WHAT IS REQUIRED:
Look through the material below. Copy each line that contains the string "check".

RECORDS SUPPLIED:
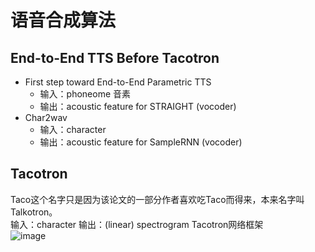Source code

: # 语音合成算法

## End-to-End TTS Before Tacotron
- First step toward End-to-End Parametric TTS
  - 输入：phoneome 音素
  - 输出：acoustic feature for STRAIGHT (vocoder)
- Char2wav
  - 输入：character
  - 输出：acoustic feature for SampleRNN (vocoder)
  

## Tacotron
Taco这个名字只是因为该论文的一部分作者喜欢吃Taco而得来，本来名字叫Talkotron。  
输入：character
输出：(linear) spectrogram
Tacotron网络框架  
![image](https://user-images.githubusercontent.com/40049927/133578623-315ebce2-6bcf-459d-a590-756f0c75ddf7.png)

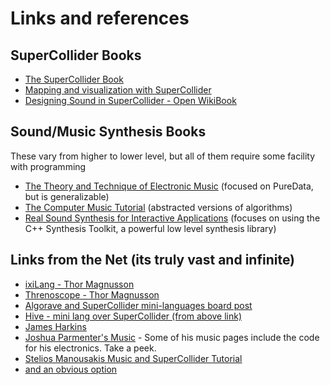 # Links and references

## SuperCollider Books
* [The SuperCollider Book](http://supercolliderbook.net/)
* [Mapping and visualization with SuperCollider](http://marinoskoutsomichalis.com/mapping-and-visualization/)
* [Designing Sound in SuperCollider - Open WikiBook](https://en.wikibooks.org/wiki/Designing_Sound_in_SuperCollider)

## Sound/Music Synthesis Books
These vary from higher to lower level, but all of them require some facility with programming

* [The Theory and Technique of Electronic Music](http://msp.ucsd.edu/techniques.htm) (focused on PureData, but is generalizable)
* [The Computer Music Tutorial](https://mitpress.mit.edu/books/computer-music-tutorial) (abstracted versions of algorithms)
* [Real Sound Synthesis for Interactive Applications](https://www.cs.princeton.edu/~prc/AKPetersBook.htm) (focuses on using the C++ Synthesis Toolkit, a powerful low level synthesis library)

## Links from the Net (its truly vast and infinite)
* [ixiLang - Thor Magnusson](https://github.com/thormagnusson/ixilang)
* [Threnoscope - Thor Magnusson](https://vimeo.com/63335988)
* [Algorave and SuperCollider mini-languages board post](http://lurk.org/groups/algorave/messages/topic/7gD1a3yyY1iSxdfUIv35vL)
* [Hive - mini lang over SuperCollider (from above link)](https://docs.google.com/document/d/1dqpcBFdEisv52H6OSVTkph4wHgUVEKb1Pt-xvKaafBY/pub)
* [James Harkins](http://www.dewdrop-world.net/index.php)
* [Joshua Parmenter's Music](http://realizedsound.net/josh/Music.html) - Some of his music pages include the code for his electronics. Take a peek.
* [Stelios Manousakis Music and SuperCollider Tutorial](http://modularbrains.net/supercollider.html)
* [and an obvious option](https://www.google.com/?q=supercollider+live+coding)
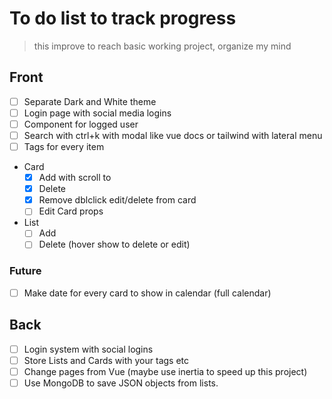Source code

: # To do list to track progress

> this improve to reach basic working project, organize my mind

## Front

- [ ] Separate Dark and White theme
- [ ] Login page with social media logins
- [ ] Component for logged user
- [ ] Search with ctrl+k with modal like vue docs or tailwind with lateral menu
- [ ] Tags for every item
- Card
  - [X] Add with scroll to
  - [X] Delete
  - [X] Remove dblclick edit/delete from card
  - [ ] Edit Card props
- List
  - [ ] Add
  - [ ] Delete (hover show to delete or edit)

### Future

- [ ] Make date for every card to show in calendar (full calendar)

## Back

- [ ] Login system with social logins
- [ ] Store Lists and Cards with your tags etc
- [ ] Change pages from Vue (maybe use inertia to speed up this project)
- [ ] Use MongoDB to save JSON objects from lists.

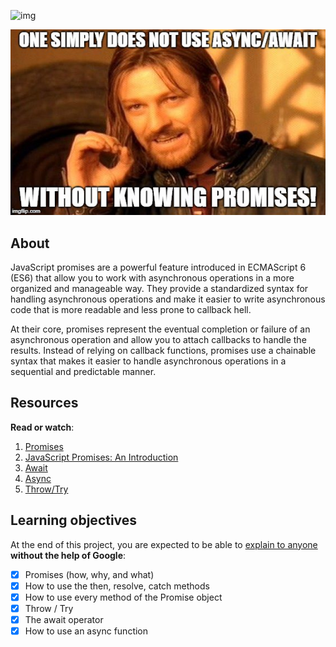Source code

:![img](https://assets.imaginablefutures.com/media/images/ALX_Logo.max-200x150.png)

![one-does-not-simply-await](/assets/one-does-not.jpeg)


## About
JavaScript promises are a powerful feature introduced in ECMAScript 6 (ES6) that allow you to work with asynchronous operations in a more organized and manageable way. They provide a standardized syntax for handling asynchronous operations and make it easier to write asynchronous code that is more readable and less prone to callback hell.

At their core, promises represent the eventual completion or failure of an asynchronous operation and allow you to attach callbacks to handle the results. Instead of relying on callback functions, promises use a chainable syntax that makes it easier to handle asynchronous operations in a sequential and predictable manner.

## Resources
__Read or watch__:
1. [Promises](https://developer.mozilla.org/en-US/docs/Web/JavaScript/Reference/Global_Objects/Promise)
2. [JavaScript Promises: An Introduction](https://web.dev/promises/)
3. [Await](https://developer.mozilla.org/en-US/docs/Web/JavaScript/Reference/Operators/await)
4. [Async](https://developer.mozilla.org/en-US/docs/Web/JavaScript/Reference/Statements/async_function)
5. [Throw/Try](https://developer.mozilla.org/en-US/docs/Web/JavaScript/Reference/Statements/throw)


## Learning objectives
At the end of this project, you are expected to  be able to [explain to anyone](https://fs.blog/feynman-learning-technique/) __without the help of Google__:


- [X] Promises (how, why, and what)
- [X] How to use the then, resolve, catch methods
- [X] How to use every method of the Promise object
- [X] Throw / Try
- [X] The await operator
- [X] How to use an async function
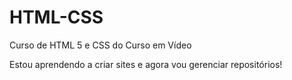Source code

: # HTML-CSS
 Curso de HTML 5 e CSS do Curso em Vídeo

Estou aprendendo a criar sites e agora vou gerenciar repositórios!
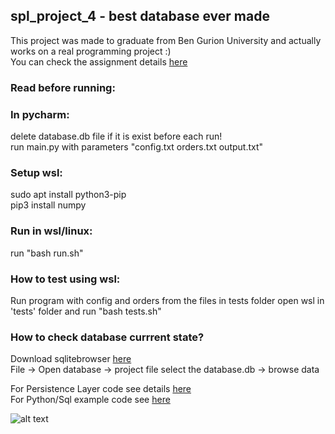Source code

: ## spl_project_4 - best database ever made  
This project was made to graduate from Ben Gurion University and actually works on a real programming project :)   
You can check the assignment details [here](https://www.cs.bgu.ac.il/~spl211/Assignments/Assignment_4)

### Read before running:  

### In pycharm:  
delete database.db file if it is exist before each run!  
run main.py with parameters "config.txt orders.txt output.txt"

### Setup wsl:  
sudo apt install python3-pip  
pip3 install numpy  

### Run in wsl/linux:  
run "bash run.sh"

### How to test using wsl:  
Run program with config and orders from the files in tests folder
open wsl in 'tests' folder and run "bash tests.sh"

### How to check database currrent state?
Download sqlitebrowser [here](https://sqlitebrowser.org/dl/)  
File -> Open database -> project file select the database.db -> browse data


For Persistence Layer code see details [here](https://www.cs.bgu.ac.il/~spl211/PracticalSession13)  
For Python/Sql example code see [here](https://www.cs.bgu.ac.il/~spl211/PracticalSession12)  


![alt text](https://media.giphy.com/media/T3YmeL5TuhNJu/giphy.gif)  
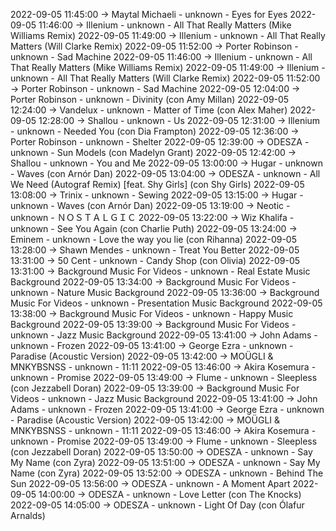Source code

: 2022-09-05 11:45:00 -> Maytal Michaeli - unknown - Eyes for Eyes
2022-09-05 11:46:00 -> Illenium - unknown - All That Really Matters (Mike Williams Remix)
2022-09-05 11:49:00 -> Illenium - unknown - All That Really Matters (Will Clarke Remix)
2022-09-05 11:52:00 -> Porter Robinson - unknown - Sad Machine
2022-09-05 11:46:00 -> Illenium - unknown - All That Really Matters (Mike Williams Remix)
2022-09-05 11:49:00 -> Illenium - unknown - All That Really Matters (Will Clarke Remix)
2022-09-05 11:52:00 -> Porter Robinson - unknown - Sad Machine
2022-09-05 12:04:00 -> Porter Robinson - unknown - Divinity (con Amy Millan)
2022-09-05 12:24:00 -> Vandelux - unknown - Matter of Time (con Alex Maher)
2022-09-05 12:28:00 -> Shallou - unknown - Us
2022-09-05 12:31:00 -> Illenium - unknown - Needed You (con Dia Frampton)
2022-09-05 12:36:00 -> Porter Robinson - unknown - Shelter
2022-09-05 12:39:00 -> ODESZA - unknown - Sun Models (con Madelyn Grant)
2022-09-05 12:42:00 -> Shallou - unknown - You and Me
2022-09-05 13:00:00 -> Hugar - unknown - Waves (con Arnór Dan)
2022-09-05 13:04:00 -> ODESZA - unknown - All We Need (Autograf Remix) [feat. Shy Girls] (con Shy Girls)
2022-09-05 13:08:00 -> Trinix - unknown - Sewing
2022-09-05 13:15:00 -> Hugar - unknown - Waves (con Arnór Dan)
2022-09-05 13:19:00 -> Neotic - unknown - ＮＯＳＴＡＬＧＩＣ
2022-09-05 13:22:00 -> Wiz Khalifa - unknown - See You Again (con Charlie Puth)
2022-09-05 13:24:00 -> Eminem - unknown - Love the way you lie (con Rihanna)
2022-09-05 13:28:00 -> Shawn Mendes - unknown - Treat You Better
2022-09-05 13:31:00 -> 50 Cent - unknown - Candy Shop (con Olivia)
2022-09-05 13:31:00 -> Background Music For Videos - unknown - Real Estate Music Background
2022-09-05 13:34:00 -> Background Music For Videos - unknown - Nature Music Background
2022-09-05 13:36:00 -> Background Music For Videos - unknown - Presentation Music Background
2022-09-05 13:38:00 -> Background Music For Videos - unknown - Happy Music Background
2022-09-05 13:39:00 -> Background Music For Videos - unknown - Jazz Music Background
2022-09-05 13:41:00 -> John Adams - unknown - Frozen
2022-09-05 13:41:00 -> George Ezra - unknown - Paradise (Acoustic Version)
2022-09-05 13:42:00 -> MOÜGLI & MNKYBSNSS - unknown - 11:11
2022-09-05 13:46:00 -> Akira Kosemura - unknown - Promise
2022-09-05 13:49:00 -> Flume - unknown - Sleepless (con Jezzabell Doran)
2022-09-05 13:39:00 -> Background Music For Videos - unknown - Jazz Music Background
2022-09-05 13:41:00 -> John Adams - unknown - Frozen
2022-09-05 13:41:00 -> George Ezra - unknown - Paradise (Acoustic Version)
2022-09-05 13:42:00 -> MOÜGLI & MNKYBSNSS - unknown - 11:11
2022-09-05 13:46:00 -> Akira Kosemura - unknown - Promise
2022-09-05 13:49:00 -> Flume - unknown - Sleepless (con Jezzabell Doran)
2022-09-05 13:50:00 -> ODESZA - unknown - Say My Name (con Zyra)
2022-09-05 13:51:00 -> ODESZA - unknown - Say My Name (con Zyra)
2022-09-05 13:52:00 -> ODESZA - unknown - Behind The Sun
2022-09-05 13:56:00 -> ODESZA - unknown - A Moment Apart
2022-09-05 14:00:00 -> ODESZA - unknown - Love Letter (con The Knocks)
2022-09-05 14:05:00 -> ODESZA - unknown - Light Of Day (con Ólafur Arnalds)
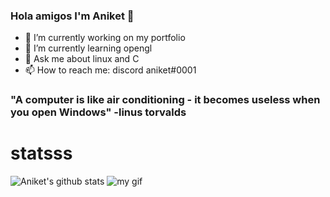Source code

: ### Hola amigos I'm Aniket 👋

- 🔭 I’m currently working on my portfolio
- 🌱 I’m currently learning opengl
- 💬 Ask me about linux and C
- 📫 How to reach me: discord aniket#0001

### "A computer is like air conditioning - it becomes useless when you open Windows"  -linus torvalds


# statsss

![Aniket's github stats](https://github-readme-stats.vercel.app/api?username=ANIKETSHARMAGIT56&show_icons=true&theme=radical)
![my gif](https://tenor.com/75sL.gif)
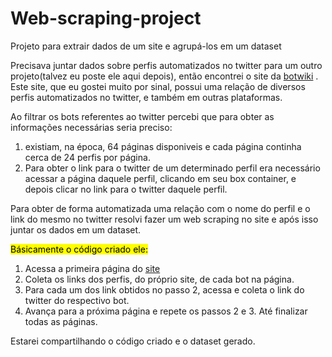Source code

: # Web-scraping-project
Projeto para extrair dados de um site e agrupá-los em um dataset

Precisava juntar dados sobre perfis automatizados no twitter para um outro projeto(talvez eu poste ele aqui depois), então encontrei o site da [botwiki](https://botwiki.org) .
Este site, que eu gostei muito por sinal, possui uma relação de diversos perfis automatizados no twitter, e também em outras plataformas. <p> Ao filtrar os bots referentes ao twitter percebi que para obter as informações necessárias seria preciso: </p>
  
1. existiam, na época, 64 páginas disponiveis e cada página continha cerca de 24 perfis por página.
2. Para obter o link para o twitter de um determinado perfil era necessário acessar a página daquele perfil, clicando em seu box container, e depois clicar no link para o twitter daquele perfil.
  
<p> Para obter de forma automatizada uma relação com o nome do perfil e o link do mesmo no twitter resolvi fazer um web scraping no site e após isso juntar os dados em um dataset.</p>
<mark> Básicamente o código criado ele: </mark>

1. Acessa a primeira página do [site](https://botwiki.org/bot/?networks=twitter-bots)
2. Coleta os links dos perfis, do próprio site, de cada bot na página.
3. Para cada um dos link obtidos no passo 2, acessa e coleta o link do twitter do respectivo bot.
4. Avança para a próxima página e repete os passos 2 e 3. Até finalizar todas as páginas.
  
 Estarei compartilhando o código criado e o  dataset gerado.
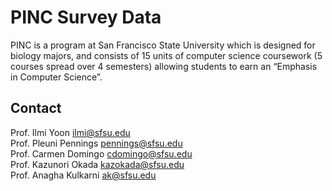 # PINC Survey Data
PINC is a program at San Francisco State University which is designed for biology majors, and consists of 15 units of computer science coursework (5 courses spread over 4 semesters) allowing students to earn an “Emphasis in Computer Science”.
## Contact
Prof. Ilmi Yoon ilmi@sfsu.edu <br />
Prof. Pleuni Pennings pennings@sfsu.edu <br />
Prof. Carmen Domingo cdomingo@sfsu.edu <br />
Prof. Kazunori Okada kazokada@sfsu.edu <br />
Prof. Anagha Kulkarni ak@sfsu.edu <br />
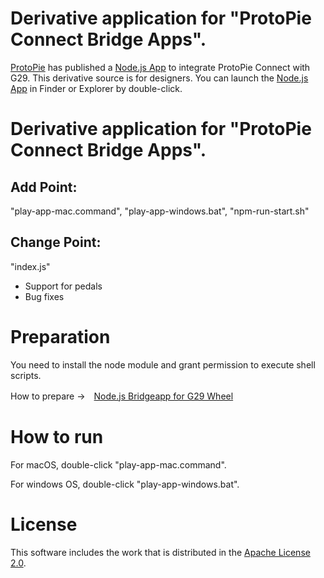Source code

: # Derivative application for "ProtoPie Connect Bridge Apps".

[ProtoPie](https://github.com/ProtoPie) has published a [Node.js App](https://github.com/ProtoPie/protopie-connect-bridge-apps/tree/master/node-bridge-g29) to integrate ProtoPie Connect with G29. This derivative source is for designers. You can launch the [Node.js App](https://github.com/ProtoPie/protopie-connect-bridge-apps/tree/master/node-bridge-g29) in Finder or Explorer by double-click.

# Derivative application for "ProtoPie Connect Bridge Apps".

## Add Point:
 "play-app-mac.command", "play-app-windows.bat", "npm-run-start.sh"

## Change Point:
 "index.js"

- Support for pedals
- Bug fixes

# Preparation

You need to install the node module and grant permission to execute shell scripts.

How to prepare →　[Node.js Bridgeapp for G29 Wheel](./node-bridge-g29)

# How to run

For macOS, double-click "play-app-mac.command".

For windows OS, double-click "play-app-windows.bat".

# License

This software includes the work that is distributed in the [Apache License 2.0](https://www.apache.org/licenses/LICENSE-2.0.html).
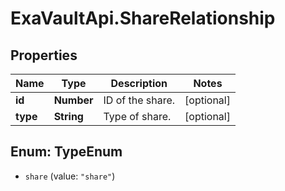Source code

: # ExaVaultApi.ShareRelationship

## Properties
Name | Type | Description | Notes
------------ | ------------- | ------------- | -------------
**id** | **Number** | ID of the share. | [optional] 
**type** | **String** | Type of share.  | [optional] 

<a name="TypeEnum"></a>
## Enum: TypeEnum

* `share` (value: `"share"`)

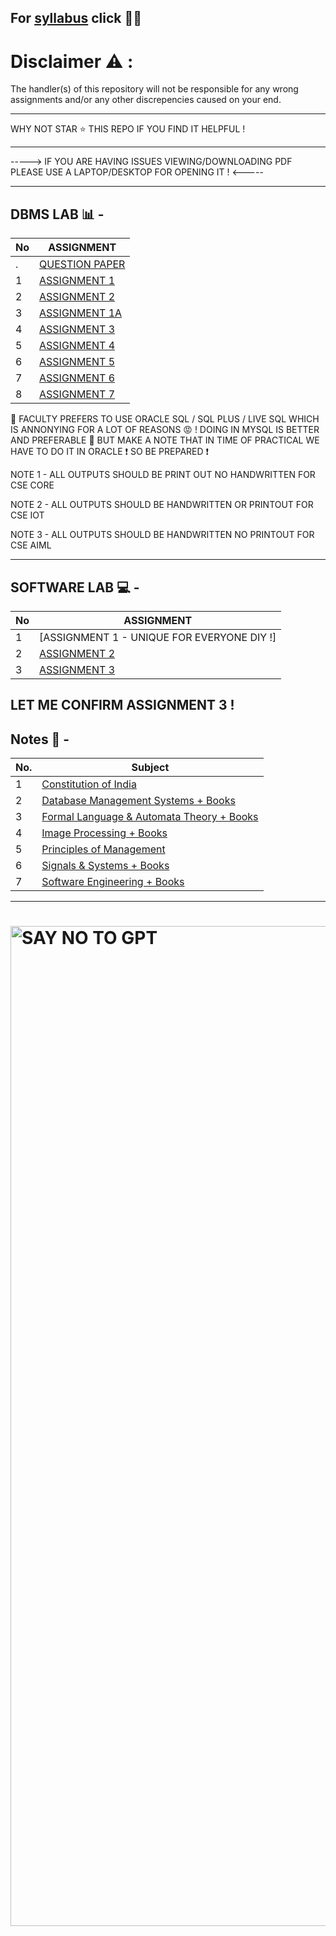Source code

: For [syllabus](https://github.com/BEASTgg/5thsem/tree/main/Syllebus) click 💁‍♂️
---------------------------------------------------------------------------------------------------------------------------------------------------------------------------------------------------------------------------------

# Disclaimer :warning: :

The handler(s) of this repository will not be responsible for any wrong assignments and/or any other discrepencies caused on your end.

---------------------------------------------------------------------------------------------------------------------------------------------------------------------------------------------------------------------------------


WHY NOT STAR ⭐ THIS REPO IF YOU FIND IT HELPFUL !


---------------------------------------------------------------------------------------------------------------------------------------------------------------------------------------------------------------------------------


-----> IF YOU ARE HAVING ISSUES VIEWING/DOWNLOADING PDF PLEASE USE A LAPTOP/DESKTOP FOR OPENING IT ! <-----


---------------------------------------------------------------------------------------------------------------------------------------------------------------------------------------------------------------------------------
DBMS LAB 📊 -
---------------------------------------------------------------------------------------------------------------------------------------------------------------------------------------------------------------------------------
| No  | ASSIGNMENT |
| ------------- | ------------- |
| .  | [QUESTION PAPER](https://github.com/BEASTgg/5thsem/blob/main/DBMS/QUESTION.pdf) |
| 1  | [ASSIGNMENT 1](https://github.com/BEASTgg/5thsem/tree/main/DBMS/ASSIGNMENT%201) |
| 2  | [ASSIGNMENT 2](https://github.com/BEASTgg/5thsem/tree/main/DBMS/ASSIGNMENT%20%202) |
| 3  | [ASSIGNMENT 1A](https://github.com/BEASTgg/5thsem/tree/main/DBMS/ASSIGNMENT%201A) |
| 4  | [ASSIGNMENT 3](https://github.com/BEASTgg/5thsem/tree/main/DBMS/ASSIGNMENT%203) |
| 5  | [ASSIGNMENT 4](https://github.com/BEASTgg/5thsem/tree/main/DBMS/Assignment%204) |
| 6  | [ASSIGNMENT 5](https://github.com/BEASTgg/5thsem/tree/main/DBMS/ASSIGNMENT%205) |
| 7  | [ASSIGNMENT 6](https://github.com/BEASTgg/5thsem/tree/main/DBMS/ASSIGNMENT%206) |
| 8  | [ASSIGNMENT 7](https://github.com/BEASTgg/5thsem/tree/main/DBMS/ASSIGNMENT%207) |

:anger: FACULTY PREFERS TO USE ORACLE SQL / SQL PLUS / LIVE SQL WHICH IS ANNONYING FOR A LOT OF REASONS :rage: ! DOING IN MYSQL IS BETTER AND PREFERABLE :sparkling_heart: BUT MAKE A NOTE THAT IN TIME OF PRACTICAL WE HAVE TO DO IT IN ORACLE  :exclamation: SO BE PREPARED  :exclamation:

NOTE 1 - ALL OUTPUTS SHOULD BE PRINT OUT NO HANDWRITTEN FOR CSE CORE

NOTE 2 - ALL OUTPUTS SHOULD BE HANDWRITTEN OR PRINTOUT FOR CSE IOT

NOTE 3 - ALL OUTPUTS SHOULD BE HANDWRITTEN NO PRINTOUT FOR CSE AIML

---------------------------------------------------------------------------------------------------------------------------------------------------------------------------------------------------------------------------------
SOFTWARE LAB 💻 -
---------------------------------------------------------------------------------------------------------------------------------------------------------------------------------------------------------------------------------
| No  | ASSIGNMENT |
| ------------- | ------------- |
| 1  | [ASSIGNMENT 1 - UNIQUE FOR EVERYONE DIY !] |
| 2  | [ASSIGNMENT 2](https://github.com/BEASTgg/5thsem/tree/main/SOFTWARE/ASSIGNMENT%202) |
| 3  | [ASSIGNMENT 3](https://www.youtube.com/watch?v=dQw4w9WgXcQ) |

LET ME CONFIRM ASSIGNMENT 3 !
---------------------------------------------------------------------------------------------------------------------------------------------------------------------------------------------------------------------------------

## Notes 📜 -

| No. | Subject |
| --- | --- |
| 1 | [Constitution of India](https://github.com/BEASTgg/5thsem/tree/main/Notes/Constitution%20of%20India) |
| 2 | [Database Management Systems + Books](https://github.com/BEASTgg/5thsem/tree/main/Notes/Database%20Management%20Systems) |
| 3 | [Formal Language & Automata Theory + Books](https://github.com/BEASTgg/5thsem/tree/main/Notes/Formal%20Language%20%26%20Automata%20Theory) |
| 4 | [Image Processing + Books](https://github.com/BEASTgg/5thsem/tree/main/Notes/Image%20Processing) |
| 5 | [Principles of Management](https://github.com/BEASTgg/5thsem/tree/main/Notes/Principles%20of%20Management/previous%20year%20notes) |
| 6 | [Signals & Systems + Books](https://github.com/BEASTgg/5thsem/tree/main/Notes/Signals%20%26%20Systems) |
| 7 | [Software Engineering + Books](https://github.com/BEASTgg/5thsem/tree/main/Notes/Software%20Engineering ) |
------------------------------------------------------------------------------------------------------------------------------------------------------------------------------------------------------------------------------


# <img align="right" alt="SAY NO TO GPT" width="1600" src="https://i.ytimg.com/vi/hyljZFiJepc/maxresdefault.jpg">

SOLUTION:
You can check the assignment details [here](https://www.cs.bgu.ac.il/~spl211/Assignments/Assignment_4)
### How to check database currrent state?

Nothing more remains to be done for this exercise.